Light client uses libp2p with Kademlia as a DHT implementation. Peer-to-peer network is able to perform NAT traversal, both symmetric and asymmetric, enabling easy connectivity with various network configurations (e.g. symmetric and asymmetric NAT).

On fresh startup, the LC performs a block sync with the node, using both DHT and RPC mechanisms. The block depth to which the sync is going to be done is set with the sync_block_depth config parameter, which needs to be set to the max number of blocks the connected node is caching (if downloading via RPC).

When and how to embed the light client

The Avail light client plays a vital role in ensuring the availability and correctness of data within the Avail network. By employing random sampling, it achieves security levels comparable to full nodes. Furthermore, by leveraging the peer-to-peer network, it enhances overall data availability while reducing the load on full nodes.

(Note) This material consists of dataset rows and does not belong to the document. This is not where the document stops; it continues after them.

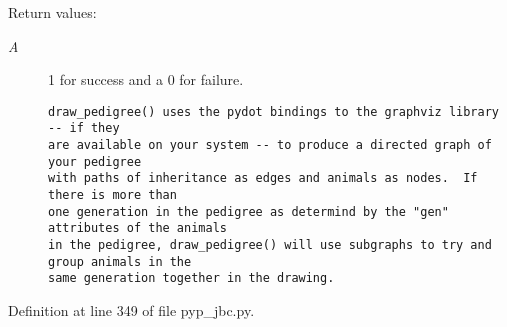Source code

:\begin{Desc}
\item[Return values:]
\begin{description}
\item[{\em A}]1 for success and a 0 for failure.

\footnotesize\begin{verbatim}draw_pedigree() uses the pydot bindings to the graphviz library -- if they
are available on your system -- to produce a directed graph of your pedigree
with paths of inheritance as edges and animals as nodes.  If there is more than
one generation in the pedigree as determind by the "gen" attributes of the animals
in the pedigree, draw_pedigree() will use subgraphs to try and group animals in the
same generation together in the drawing.
\end{verbatim}
\normalsize
 \end{description}
\end{Desc}


Definition at line 349 of file pyp\_\-jbc.py.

The light client is capable of downloading and verifying application-specific data submitted to Avail, which can be conveniently queried using the light client API.

You can check out all the different methods supported by the Avail light client in our Light Client API Reference.

The light client exposes an HTTP API that enables users to query the status, confidence, and application data for each processed block. When a block is finalized in Avail, the light client performs random sampling and verification, calculates confidence in the given block data, and if the confidence is high, retrieves the application data from the block. This data is then verified and stored locally for easy access.